Document images with source code
○ ○ ○ ○ ○
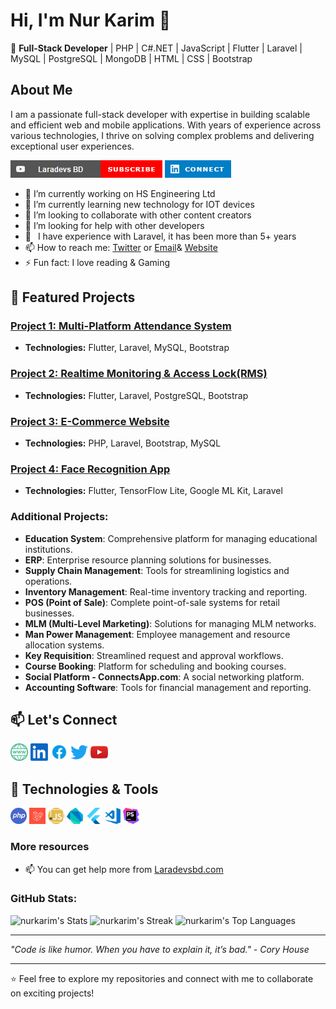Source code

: # Hi, I'm Nur Karim 👋

🚀 **Full-Stack Developer** | PHP | C#.NET | JavaScript | Flutter | Laravel | MySQL | PostgreSQL | MongoDB | HTML | CSS | Bootstrap

## About Me
I am a passionate full-stack developer with expertise in building scalable and efficient web and mobile applications. With years of experience across various technologies, I thrive on solving complex problems and delivering exceptional user experiences.

<p align="left">
<a href="https://www.youtube.com/channel/UC-OmOi4YVfwmc06g5wXGTPA"><img src="https://github.com/nurkarim/nurkarim/blob/main/laradevs.png" alt="Laradevs BD"></a>
<a href="https://www.linkedin.com/in/nurkarim"><img src="https://github.com/nurkarim/nurkarim/blob/main/icon.png" alt="Nur Karim"></a>
</p>


- 🔭 I’m currently working on HS Engineering Ltd
- 🌱 I’m currently learning new technology for IOT devices
- 👯 I’m looking to collaborate with other content creators
- 🤔 I’m looking for help with other developers
- 🗿  I have experience with Laravel, it has been more than 5+ years
- 📫 How to reach me: [Twitter](https://twitter.com/nurkarim_rezban) or [Email](mailto:nurkarim772@gmail.com)& [Website](http://nurkarim.me)
- ⚡ Fun fact: I love reading & Gaming

## 🌟 Featured Projects

### [Project 1: Multi-Platform Attendance System](#)
- **Technologies:** Flutter, Laravel, MySQL, Bootstrap
  
### [Project 2: Realtime Monitoring & Access Lock(RMS)](#)
- **Technologies:** Flutter, Laravel, PostgreSQL, Bootstrap
  
### [Project 3: E-Commerce Website](#)
- **Technologies:** PHP, Laravel, Bootstrap, MySQL
  
### [Project 4: Face Recognition App](#)
- **Technologies:** Flutter, TensorFlow Lite, Google ML Kit, Laravel
  
### Additional Projects:

- **Education System**: Comprehensive platform for managing educational institutions.
- **ERP**: Enterprise resource planning solutions for businesses.
- **Supply Chain Management**: Tools for streamlining logistics and operations.
- **Inventory Management**: Real-time inventory tracking and reporting.
- **POS (Point of Sale)**: Complete point-of-sale systems for retail businesses.
- **MLM (Multi-Level Marketing)**: Solutions for managing MLM networks.
- **Man Power Management**: Employee management and resource allocation systems.
- **Key Requisition**: Streamlined request and approval workflows.
- **Course Booking**: Platform for scheduling and booking courses.
- **Social Platform - ConnectsApp.com**: A social networking platform.
- **Accounting Software**: Tools for financial management and reporting.
  
## 📫 Let's Connect

<p align="left">
<a href="http://nurkarim.me/"><img width="28px" style="max-width:100%;" src="https://github.com/nurkarim/nurkarim/blob/main/web.png" alt="Laradevs BD"></a>
<a href="https://www.linkedin.com/in/nurkarim"><img width="28px" style="max-width:100%;" src="https://github.com/nurkarim/nurkarim/blob/main/in.png" alt="Nur Karim"></a>
  <a href="https://www.facebook.com/nurkarim72"><img width="28px" style="max-width:100%;" src="https://github.com/nurkarim/nurkarim/blob/main/fb.png" alt="Nur Karim"></a>
  <a href="https://twitter.com/nurkarim_rezban"><img width="28px" style="max-width:100%;" src="https://github.com/nurkarim/nurkarim/blob/main/twit.png" alt="Nur Karim"></a>
  <a href="https://www.youtube.com/channel/UC-OmOi4YVfwmc06g5wXGTPA"><img width="28px" style="max-width:100%;" src="https://github.com/nurkarim/nurkarim/blob/main/youtube.png" alt="Laradevs BD"></a>
</p>

## 🔧 Technologies & Tools

<p align="left">
<a href="#"><img width="26px" style="max-width:100%;" src="https://github.com/nurkarim/nurkarim/blob/main/php.jpg" alt="PHP"></a>
  <a href="#"><img width="26px" style="max-width:100%;" src="https://github.com/nurkarim/nurkarim/blob/main/lr.png" alt="Laravel"></a>
<a href="#"><img width="26px" style="max-width:100%;" src="https://github.com/nurkarim/nurkarim/blob/main/js.png" alt="Javascript"></a>
  <a href="#"><img width="26px" style="max-width:100%;" src="https://github.com/nurkarim/nurkarim/blob/main/1.svg" alt="dart"></a>
   <a href="#"><img width="26px" style="max-width:100%;" src="https://github.com/nurkarim/nurkarim/blob/main/3.svg" alt="dart"></a>
  <a href="#"><img width="26px" style="max-width:100%;" src="https://github.com/nurkarim/nurkarim/blob/main/visual-studio-code.png" alt="visual-studio"></a>
  <a href="#"><img width="26px" style="max-width:100%;" src="https://github.com/nurkarim/nurkarim/blob/main/PhpStorm_Icon.svg.png" alt="PhpStorm"></a>
</p>

### More resources
- 📫 You can get help more from [Laradevsbd.com](https://www.laradevsbd.com)

###  GitHub Stats:
  ![nurkarim's Stats](https://github-readme-stats.vercel.app/api?username=nurkarim&theme=highcontrast&show_icons=true&hide_border=true&count_private=true)
  ![nurkarim's Streak](https://github-readme-streak-stats.herokuapp.com/?user=nurkarim&theme=highcontrast&hide_border=true)
  ![nurkarim's Top Languages](https://github-readme-stats.vercel.app/api/top-langs/?username=nurkarim&theme=highcontrast&show_icons=true&hide_border=true&layout=compact)

  ---

_"Code is like humor. When you have to explain it, it’s bad." - Cory House_

---

⭐️ Feel free to explore my repositories and connect with me to collaborate on exciting projects!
○ ○ ○ ○ ○
Pictures stay out, and every line of the records is transcribed exactly.

Source code

: # Hi, I'm Nur Karim 👋

🚀 **Full-Stack Developer** | PHP | C#.NET | JavaScript | Flutter | Laravel | MySQL | PostgreSQL | MongoDB | HTML | CSS | Bootstrap

## About Me
I am a passionate full-stack developer with expertise in building scalable and efficient web and mobile applications. With years of experience across various technologies, I thrive on solving complex problems and delivering exceptional user experiences.

<p align="left">
<a href="https://www.youtube.com/channel/UC-OmOi4YVfwmc06g5wXGTPA"><img src="https://github.com/nurkarim/nurkarim/blob/main/laradevs.png" alt="Laradevs BD"></a>
<a href="https://www.linkedin.com/in/nurkarim"><img src="https://github.com/nurkarim/nurkarim/blob/main/icon.png" alt="Nur Karim"></a>
</p>


- 🔭 I’m currently working on HS Engineering Ltd
- 🌱 I’m currently learning new technology for IOT devices
- 👯 I’m looking to collaborate with other content creators
- 🤔 I’m looking for help with other developers
- 🗿  I have experience with Laravel, it has been more than 5+ years
- 📫 How to reach me: [Twitter](https://twitter.com/nurkarim_rezban) or [Email](mailto:nurkarim772@gmail.com)& [Website](http://nurkarim.me)
- ⚡ Fun fact: I love reading & Gaming

## 🌟 Featured Projects

### [Project 1: Multi-Platform Attendance System](#)
- **Technologies:** Flutter, Laravel, MySQL, Bootstrap
  
### [Project 2: Realtime Monitoring & Access Lock(RMS)](#)
- **Technologies:** Flutter, Laravel, PostgreSQL, Bootstrap
  
### [Project 3: E-Commerce Website](#)
- **Technologies:** PHP, Laravel, Bootstrap, MySQL
  
### [Project 4: Face Recognition App](#)
- **Technologies:** Flutter, TensorFlow Lite, Google ML Kit, Laravel
  
### Additional Projects:

- **Education System**: Comprehensive platform for managing educational institutions.
- **ERP**: Enterprise resource planning solutions for businesses.
- **Supply Chain Management**: Tools for streamlining logistics and operations.
- **Inventory Management**: Real-time inventory tracking and reporting.
- **POS (Point of Sale)**: Complete point-of-sale systems for retail businesses.
- **MLM (Multi-Level Marketing)**: Solutions for managing MLM networks.
- **Man Power Management**: Employee management and resource allocation systems.
- **Key Requisition**: Streamlined request and approval workflows.
- **Course Booking**: Platform for scheduling and booking courses.
- **Social Platform - ConnectsApp.com**: A social networking platform.
- **Accounting Software**: Tools for financial management and reporting.
  
## 📫 Let's Connect

<p align="left">
<a href="http://nurkarim.me/"><img width="28px" style="max-width:100%;" src="https://github.com/nurkarim/nurkarim/blob/main/web.png" alt="Laradevs BD"></a>
<a href="https://www.linkedin.com/in/nurkarim"><img width="28px" style="max-width:100%;" src="https://github.com/nurkarim/nurkarim/blob/main/in.png" alt="Nur Karim"></a>
  <a href="https://www.facebook.com/nurkarim72"><img width="28px" style="max-width:100%;" src="https://github.com/nurkarim/nurkarim/blob/main/fb.png" alt="Nur Karim"></a>
  <a href="https://twitter.com/nurkarim_rezban"><img width="28px" style="max-width:100%;" src="https://github.com/nurkarim/nurkarim/blob/main/twit.png" alt="Nur Karim"></a>
  <a href="https://www.youtube.com/channel/UC-OmOi4YVfwmc06g5wXGTPA"><img width="28px" style="max-width:100%;" src="https://github.com/nurkarim/nurkarim/blob/main/youtube.png" alt="Laradevs BD"></a>
</p>

## 🔧 Technologies & Tools

<p align="left">
<a href="#"><img width="26px" style="max-width:100%;" src="https://github.com/nurkarim/nurkarim/blob/main/php.jpg" alt="PHP"></a>
  <a href="#"><img width="26px" style="max-width:100%;" src="https://github.com/nurkarim/nurkarim/blob/main/lr.png" alt="Laravel"></a>
<a href="#"><img width="26px" style="max-width:100%;" src="https://github.com/nurkarim/nurkarim/blob/main/js.png" alt="Javascript"></a>
  <a href="#"><img width="26px" style="max-width:100%;" src="https://github.com/nurkarim/nurkarim/blob/main/1.svg" alt="dart"></a>
   <a href="#"><img width="26px" style="max-width:100%;" src="https://github.com/nurkarim/nurkarim/blob/main/3.svg" alt="dart"></a>
  <a href="#"><img width="26px" style="max-width:100%;" src="https://github.com/nurkarim/nurkarim/blob/main/visual-studio-code.png" alt="visual-studio"></a>
  <a href="#"><img width="26px" style="max-width:100%;" src="https://github.com/nurkarim/nurkarim/blob/main/PhpStorm_Icon.svg.png" alt="PhpStorm"></a>
</p>

### More resources
- 📫 You can get help more from [Laradevsbd.com](https://www.laradevsbd.com)

###  GitHub Stats:
  ![nurkarim's Stats](https://github-readme-stats.vercel.app/api?username=nurkarim&theme=highcontrast&show_icons=true&hide_border=true&count_private=true)
  ![nurkarim's Streak](https://github-readme-streak-stats.herokuapp.com/?user=nurkarim&theme=highcontrast&hide_border=true)
  ![nurkarim's Top Languages](https://github-readme-stats.vercel.app/api/top-langs/?username=nurkarim&theme=highcontrast&show_icons=true&hide_border=true&layout=compact)

  ---

_"Code is like humor. When you have to explain it, it’s bad." - Cory House_

---

⭐️ Feel free to explore my repositories and connect with me to collaborate on exciting projects!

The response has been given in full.